La mojitologie, c’est le travail autour d’une recette, en l’occurrence le mojito, à laquelle on va appliquer des techniques de mixologie. La mojitologie, c’est la passion du mojito, sa décomposition et tout le travail qu’il y a autour.
Pourquoi avoir choisi la mojitologie et pas la piña-coladalogie ou la manhattanologie ?
Tout est possible. Mais « manhattanologie », c’est pas joli. « Mojitologie », c’est joli, non ? Plus sérieusement, c’est aussi lié au statut du mojito. Pour moi, le mojito est un cocktail à part. D’abord, il n’existe pas vraiment de trace écrite de la recette originale. Ensuite, si tu vas à Cuba, tu verras qu’il n’y a pas deux bartenders qui servent la même recette et pourtant on parle du cocktail le plus consommé au monde. Le mojito, c’est plus qu’un cocktail, c’est un concept drink. Je le qualifie de concept drink d’abord pour les ingrédients qu’on utilise. Souviens-toi, c’est un des premiers cocktails en France pour lequel on se (re)mettait à utiliser des produits frais : de la menthe fraîche, du citron vert frais… Concept drink également pour son cérémonial : le mojito se prépare devant le client. La gestuelle de l’élaboration du mojito a permis de remettre en avant le travail du barman. Ce seul cocktail a beaucoup fait pour le monde du bar.
A ton sens, d’où est partie la vague du mojito en France. De Paris ?
Oui, peut-être même d’ici, où j’ai installé le Mojito Lab, des quartiers populaires du XIe et du XXe arrondissements… Mais je connais beaucoup d’autres établissements, comme la Calle Ocho, à Bordeaux, où l’on fait des mojitos depuis des décennies.
Certes, mais maintenant tu en trouve dans tous types d’établissements.
Oui, on est en pleine phase de démocratisation du mojito et pas seulement en France, partout dans le monde. Tu peux aller de Tokyo à New York et demander aux barmen ce qu’ils vendent le plus, ils te répondront : « Des mojitos. » A Tokyo, dans les hôtels de luxe comme le Shangri La ou le Hyatt, j’ai vu des cartes entières dédiées au mojito. Du coup, j’ai rencontré beaucoup de personnes qui kiffent notre concept de mojitologie parce que nous sommes des spécialistes confirmés et créatifs du mojito.
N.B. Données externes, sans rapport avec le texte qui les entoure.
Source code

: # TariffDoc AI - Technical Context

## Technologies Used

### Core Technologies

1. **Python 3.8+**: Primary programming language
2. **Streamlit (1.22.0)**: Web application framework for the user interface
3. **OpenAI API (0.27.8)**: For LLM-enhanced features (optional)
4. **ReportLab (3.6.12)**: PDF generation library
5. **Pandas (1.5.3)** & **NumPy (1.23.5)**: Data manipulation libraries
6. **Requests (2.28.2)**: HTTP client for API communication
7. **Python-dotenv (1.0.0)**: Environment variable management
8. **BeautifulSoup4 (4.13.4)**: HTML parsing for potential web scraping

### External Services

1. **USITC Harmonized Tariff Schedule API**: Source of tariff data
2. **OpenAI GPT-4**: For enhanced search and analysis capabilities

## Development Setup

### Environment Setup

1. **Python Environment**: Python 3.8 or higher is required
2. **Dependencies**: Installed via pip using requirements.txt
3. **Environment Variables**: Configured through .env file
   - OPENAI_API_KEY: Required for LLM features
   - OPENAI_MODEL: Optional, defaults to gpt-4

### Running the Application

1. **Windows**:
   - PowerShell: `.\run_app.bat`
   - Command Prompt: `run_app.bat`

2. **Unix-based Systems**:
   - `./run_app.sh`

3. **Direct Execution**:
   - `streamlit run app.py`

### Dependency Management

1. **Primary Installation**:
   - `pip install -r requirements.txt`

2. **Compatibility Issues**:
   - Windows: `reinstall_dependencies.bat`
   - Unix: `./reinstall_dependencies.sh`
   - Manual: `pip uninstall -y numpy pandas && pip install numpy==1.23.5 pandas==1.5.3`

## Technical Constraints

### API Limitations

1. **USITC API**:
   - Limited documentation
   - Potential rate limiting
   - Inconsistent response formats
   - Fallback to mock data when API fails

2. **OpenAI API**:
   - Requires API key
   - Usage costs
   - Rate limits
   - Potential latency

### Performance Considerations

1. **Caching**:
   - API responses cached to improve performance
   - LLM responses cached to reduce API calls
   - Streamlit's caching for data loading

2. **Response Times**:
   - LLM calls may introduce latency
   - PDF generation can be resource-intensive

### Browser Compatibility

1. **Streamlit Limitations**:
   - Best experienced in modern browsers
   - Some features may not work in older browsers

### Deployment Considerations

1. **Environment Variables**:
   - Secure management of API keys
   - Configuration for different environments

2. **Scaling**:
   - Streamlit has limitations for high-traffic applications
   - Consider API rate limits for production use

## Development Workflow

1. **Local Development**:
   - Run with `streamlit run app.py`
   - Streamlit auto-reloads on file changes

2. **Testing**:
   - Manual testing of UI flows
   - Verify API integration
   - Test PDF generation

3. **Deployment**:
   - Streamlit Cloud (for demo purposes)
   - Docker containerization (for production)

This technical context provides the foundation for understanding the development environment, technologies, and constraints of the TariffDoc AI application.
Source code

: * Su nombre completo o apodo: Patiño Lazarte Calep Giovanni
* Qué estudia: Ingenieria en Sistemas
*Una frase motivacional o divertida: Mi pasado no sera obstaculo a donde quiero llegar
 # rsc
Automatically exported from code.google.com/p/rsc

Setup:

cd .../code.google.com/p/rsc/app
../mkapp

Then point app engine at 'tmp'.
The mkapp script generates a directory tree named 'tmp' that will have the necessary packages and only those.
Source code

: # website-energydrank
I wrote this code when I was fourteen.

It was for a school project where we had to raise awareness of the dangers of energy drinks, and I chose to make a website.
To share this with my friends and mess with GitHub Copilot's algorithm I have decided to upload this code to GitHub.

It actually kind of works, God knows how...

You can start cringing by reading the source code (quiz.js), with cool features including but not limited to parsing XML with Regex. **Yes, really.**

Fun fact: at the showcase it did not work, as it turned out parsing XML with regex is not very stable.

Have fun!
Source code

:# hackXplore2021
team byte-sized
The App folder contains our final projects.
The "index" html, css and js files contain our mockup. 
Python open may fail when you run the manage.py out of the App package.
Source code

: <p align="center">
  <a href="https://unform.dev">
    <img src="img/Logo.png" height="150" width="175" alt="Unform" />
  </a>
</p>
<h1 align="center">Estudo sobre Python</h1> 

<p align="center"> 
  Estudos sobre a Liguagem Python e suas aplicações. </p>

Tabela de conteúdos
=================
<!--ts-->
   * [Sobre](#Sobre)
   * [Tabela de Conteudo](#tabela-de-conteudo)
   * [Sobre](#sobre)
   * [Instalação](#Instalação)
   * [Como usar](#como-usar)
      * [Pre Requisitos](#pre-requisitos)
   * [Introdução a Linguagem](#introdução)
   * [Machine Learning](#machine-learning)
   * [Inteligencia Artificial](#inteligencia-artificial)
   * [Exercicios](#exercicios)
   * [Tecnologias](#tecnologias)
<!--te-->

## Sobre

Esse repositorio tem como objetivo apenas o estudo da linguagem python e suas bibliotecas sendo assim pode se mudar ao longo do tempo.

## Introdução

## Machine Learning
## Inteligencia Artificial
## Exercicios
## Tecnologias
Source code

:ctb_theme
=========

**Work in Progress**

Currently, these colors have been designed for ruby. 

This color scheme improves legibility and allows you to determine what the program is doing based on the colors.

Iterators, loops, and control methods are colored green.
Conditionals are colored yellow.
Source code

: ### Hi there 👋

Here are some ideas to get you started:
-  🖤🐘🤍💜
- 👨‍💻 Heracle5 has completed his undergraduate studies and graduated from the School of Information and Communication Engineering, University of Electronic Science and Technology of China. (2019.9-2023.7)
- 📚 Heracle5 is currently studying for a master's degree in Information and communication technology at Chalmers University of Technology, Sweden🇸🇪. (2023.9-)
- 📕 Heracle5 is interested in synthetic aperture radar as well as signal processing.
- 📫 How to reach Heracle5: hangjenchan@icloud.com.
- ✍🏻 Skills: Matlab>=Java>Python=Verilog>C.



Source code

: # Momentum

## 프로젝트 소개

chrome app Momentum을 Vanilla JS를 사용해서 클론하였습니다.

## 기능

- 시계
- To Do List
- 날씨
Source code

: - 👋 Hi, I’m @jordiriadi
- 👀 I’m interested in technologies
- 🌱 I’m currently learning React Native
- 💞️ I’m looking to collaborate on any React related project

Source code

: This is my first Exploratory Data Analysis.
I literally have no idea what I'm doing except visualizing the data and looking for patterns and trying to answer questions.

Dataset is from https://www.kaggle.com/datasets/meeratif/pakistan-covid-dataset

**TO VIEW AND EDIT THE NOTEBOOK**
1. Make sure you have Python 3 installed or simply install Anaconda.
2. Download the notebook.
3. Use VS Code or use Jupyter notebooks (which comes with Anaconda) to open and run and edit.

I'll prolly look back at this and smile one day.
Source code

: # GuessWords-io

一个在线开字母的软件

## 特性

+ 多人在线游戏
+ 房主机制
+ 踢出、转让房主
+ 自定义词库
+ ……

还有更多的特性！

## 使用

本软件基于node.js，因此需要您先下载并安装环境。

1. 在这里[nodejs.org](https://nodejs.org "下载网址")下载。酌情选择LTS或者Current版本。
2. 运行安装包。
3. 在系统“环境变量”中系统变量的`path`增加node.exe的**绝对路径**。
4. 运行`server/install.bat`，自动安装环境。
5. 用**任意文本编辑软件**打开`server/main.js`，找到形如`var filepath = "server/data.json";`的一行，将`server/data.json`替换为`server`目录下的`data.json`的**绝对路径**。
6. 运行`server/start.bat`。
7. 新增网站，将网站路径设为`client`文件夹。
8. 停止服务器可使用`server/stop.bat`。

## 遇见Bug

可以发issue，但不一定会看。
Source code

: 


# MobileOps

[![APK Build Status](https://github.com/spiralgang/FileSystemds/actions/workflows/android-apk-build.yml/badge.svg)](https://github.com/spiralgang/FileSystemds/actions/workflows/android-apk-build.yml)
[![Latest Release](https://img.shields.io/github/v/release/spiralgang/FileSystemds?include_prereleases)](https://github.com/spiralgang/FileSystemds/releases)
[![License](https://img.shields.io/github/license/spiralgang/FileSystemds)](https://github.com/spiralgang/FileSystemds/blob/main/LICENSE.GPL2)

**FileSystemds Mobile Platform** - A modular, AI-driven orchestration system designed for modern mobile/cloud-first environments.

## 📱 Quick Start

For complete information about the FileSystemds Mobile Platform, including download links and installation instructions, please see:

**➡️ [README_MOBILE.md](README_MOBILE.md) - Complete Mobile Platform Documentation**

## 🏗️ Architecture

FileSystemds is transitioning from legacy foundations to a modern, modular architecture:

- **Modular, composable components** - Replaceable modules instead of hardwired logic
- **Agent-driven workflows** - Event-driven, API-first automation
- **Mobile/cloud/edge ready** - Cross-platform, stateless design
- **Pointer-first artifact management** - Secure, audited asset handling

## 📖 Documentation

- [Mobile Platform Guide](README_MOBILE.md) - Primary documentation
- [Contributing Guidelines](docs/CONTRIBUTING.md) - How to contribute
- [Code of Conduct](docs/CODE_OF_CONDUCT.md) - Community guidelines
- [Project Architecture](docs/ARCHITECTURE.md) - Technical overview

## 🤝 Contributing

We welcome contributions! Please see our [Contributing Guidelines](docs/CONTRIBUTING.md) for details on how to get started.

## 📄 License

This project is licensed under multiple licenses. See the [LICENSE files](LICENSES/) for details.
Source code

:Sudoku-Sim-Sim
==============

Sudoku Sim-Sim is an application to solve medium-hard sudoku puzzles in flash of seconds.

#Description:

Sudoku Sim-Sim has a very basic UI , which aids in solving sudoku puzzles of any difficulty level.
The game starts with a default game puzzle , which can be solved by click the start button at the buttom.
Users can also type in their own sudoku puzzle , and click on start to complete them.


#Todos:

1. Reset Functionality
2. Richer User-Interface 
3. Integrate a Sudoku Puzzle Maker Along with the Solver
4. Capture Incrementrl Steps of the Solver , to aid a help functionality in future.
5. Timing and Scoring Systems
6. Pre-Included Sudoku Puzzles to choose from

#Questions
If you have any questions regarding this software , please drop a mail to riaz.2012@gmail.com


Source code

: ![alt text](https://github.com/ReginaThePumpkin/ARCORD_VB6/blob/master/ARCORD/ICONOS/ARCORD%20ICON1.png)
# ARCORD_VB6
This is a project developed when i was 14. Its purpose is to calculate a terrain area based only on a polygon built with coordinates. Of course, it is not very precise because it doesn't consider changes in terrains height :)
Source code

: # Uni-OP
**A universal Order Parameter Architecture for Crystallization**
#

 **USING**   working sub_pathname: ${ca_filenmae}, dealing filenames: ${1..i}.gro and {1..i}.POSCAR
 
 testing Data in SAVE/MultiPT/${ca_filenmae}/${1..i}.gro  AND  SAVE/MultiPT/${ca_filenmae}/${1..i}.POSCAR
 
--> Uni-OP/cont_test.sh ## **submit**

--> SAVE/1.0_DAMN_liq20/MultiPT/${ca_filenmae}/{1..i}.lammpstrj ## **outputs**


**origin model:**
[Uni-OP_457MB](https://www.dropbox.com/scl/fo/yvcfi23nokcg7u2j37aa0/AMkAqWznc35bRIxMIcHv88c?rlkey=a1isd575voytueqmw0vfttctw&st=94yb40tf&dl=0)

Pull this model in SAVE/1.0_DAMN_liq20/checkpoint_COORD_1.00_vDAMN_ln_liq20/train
Où en es-tu des projets de développement du Mojito Lab ?
Ça explose, on est en phase de signature à Beyrouth, on a trouvé un local à Tel Aviv, on a une demande à New York, une autre à Milan et, hier, on vient de connaître une grande avancée dans un très gros pays avec de sérieux investisseurs. C’est beaucoup de travail pour quelqu’un qui ne manipule pas Powerpoint (rires).
Revenons à la mixologie : qu’en est ta définition ? Qu’est-ce qu’un mixologiste ? Colin Field m’a dit que tout bartender n’est pas mixologiste…
… et tout mixologiste n’est pas bartender non plus (sourire). Le bartender qui aura mon total respect est celui qui pourra justifier d’un parcours dans les écoles hôtelières ou qui aura une longue expérience du bar, car c’est le terrain qui compte avant tout. Mais mixologiste, c’est une autre dimension. Déjà, le nom ouvre des portes. Plus facile d’aller emprunter de l’argent à la banque en tant que mixologiste que barman. Le mixologiste est un créateur. C’est la différence entre un mixologiste et un bartender. Un mixologiste est quelqu’un qui créé et qui ne se contente pas de recycler à l’identique des vielles recettes. Je n’aime pas cette mouvance du cocktail pré-prohibition sous la bannière du « c’était mieux avant ». C’est la créativité qui fait avancer. Je regrette, par exemple, qu’on voie trop peu de décoration (une autre de ses passions, NDLR) dans les recettes publiées dans les magazines.
Laurent, comment arrives-tu à toujours te renouveler ?
Parce que j’ai du talent (rires) ! Non, je fais beaucoup de recherche et de développement. Par exemple, en ce moment, je suis à la recherche de conseils sur les réactions de l’hydrate de potassium. Mais note bien qu’une des clés du succès, c’est que je considère le cocktail comme un spectacle, aussi bien en ce qui concerne le service que la bouche.